### DATASET EXTRACT
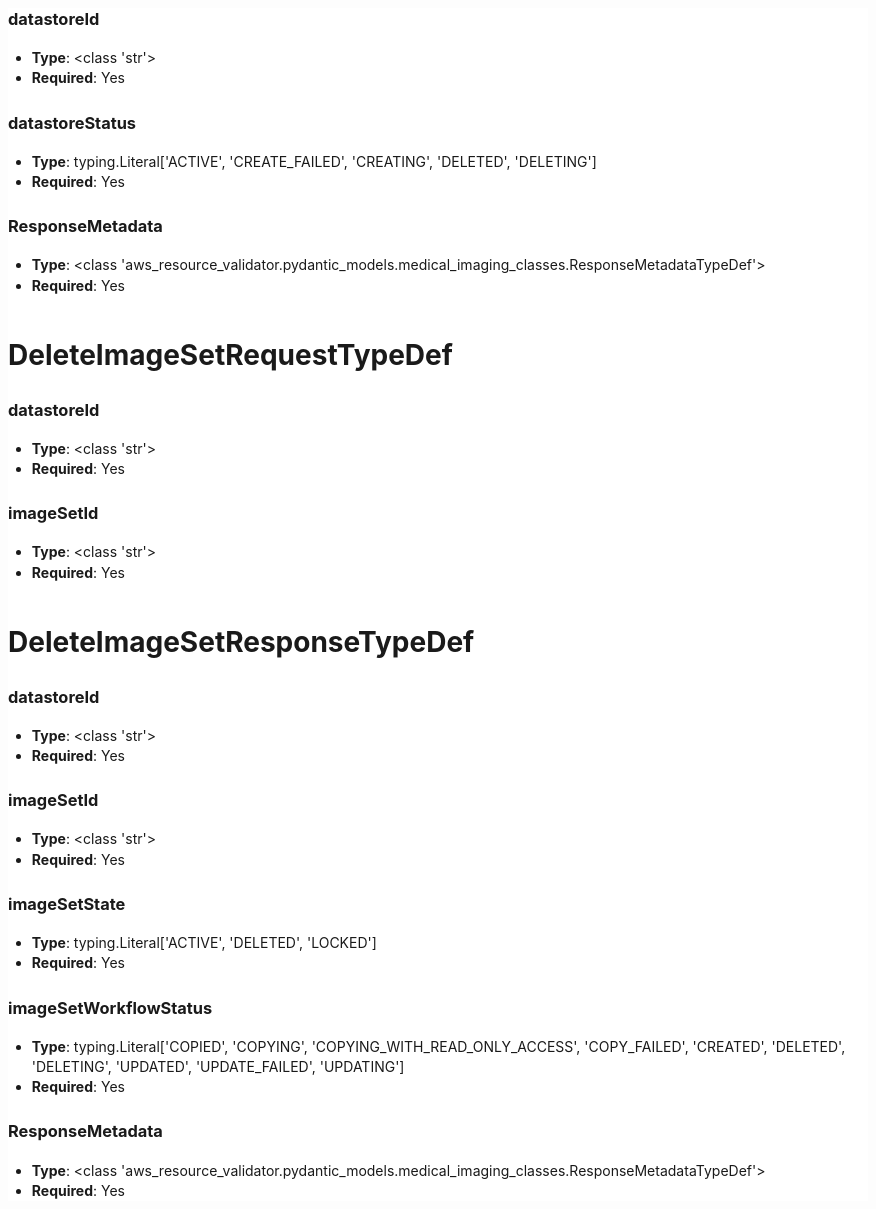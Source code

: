 ### datastoreId
- **Type**: <class 'str'>
- **Required**: Yes

### datastoreStatus
- **Type**: typing.Literal['ACTIVE', 'CREATE_FAILED', 'CREATING', 'DELETED', 'DELETING']
- **Required**: Yes

### ResponseMetadata
- **Type**: <class 'aws_resource_validator.pydantic_models.medical_imaging_classes.ResponseMetadataTypeDef'>
- **Required**: Yes


# DeleteImageSetRequestTypeDef

### datastoreId
- **Type**: <class 'str'>
- **Required**: Yes

### imageSetId
- **Type**: <class 'str'>
- **Required**: Yes


# DeleteImageSetResponseTypeDef

### datastoreId
- **Type**: <class 'str'>
- **Required**: Yes

### imageSetId
- **Type**: <class 'str'>
- **Required**: Yes

### imageSetState
- **Type**: typing.Literal['ACTIVE', 'DELETED', 'LOCKED']
- **Required**: Yes

### imageSetWorkflowStatus
- **Type**: typing.Literal['COPIED', 'COPYING', 'COPYING_WITH_READ_ONLY_ACCESS', 'COPY_FAILED', 'CREATED', 'DELETED', 'DELETING', 'UPDATED', 'UPDATE_FAILED', 'UPDATING']
- **Required**: Yes

### ResponseMetadata
- **Type**: <class 'aws_resource_validator.pydantic_models.medical_imaging_classes.ResponseMetadataTypeDef'>
- **Required**: Yes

### ASSIGNED TASK
Give every line above again exactly, omitting whatever pictures appear.

### ANSWER SPACE
Source code

: ### datastoreId
- **Type**: <class 'str'>
- **Required**: Yes

### datastoreStatus
- **Type**: typing.Literal['ACTIVE', 'CREATE_FAILED', 'CREATING', 'DELETED', 'DELETING']
- **Required**: Yes

### ResponseMetadata
- **Type**: <class 'aws_resource_validator.pydantic_models.medical_imaging_classes.ResponseMetadataTypeDef'>
- **Required**: Yes


# DeleteImageSetRequestTypeDef

### datastoreId
- **Type**: <class 'str'>
- **Required**: Yes

### imageSetId
- **Type**: <class 'str'>
- **Required**: Yes


# DeleteImageSetResponseTypeDef

### datastoreId
- **Type**: <class 'str'>
- **Required**: Yes

### imageSetId
- **Type**: <class 'str'>
- **Required**: Yes

### imageSetState
- **Type**: typing.Literal['ACTIVE', 'DELETED', 'LOCKED']
- **Required**: Yes

### imageSetWorkflowStatus
- **Type**: typing.Literal['COPIED', 'COPYING', 'COPYING_WITH_READ_ONLY_ACCESS', 'COPY_FAILED', 'CREATED', 'DELETED', 'DELETING', 'UPDATED', 'UPDATE_FAILED', 'UPDATING']
- **Required**: Yes

### ResponseMetadata
- **Type**: <class 'aws_resource_validator.pydantic_models.medical_imaging_classes.ResponseMetadataTypeDef'>
- **Required**: Yes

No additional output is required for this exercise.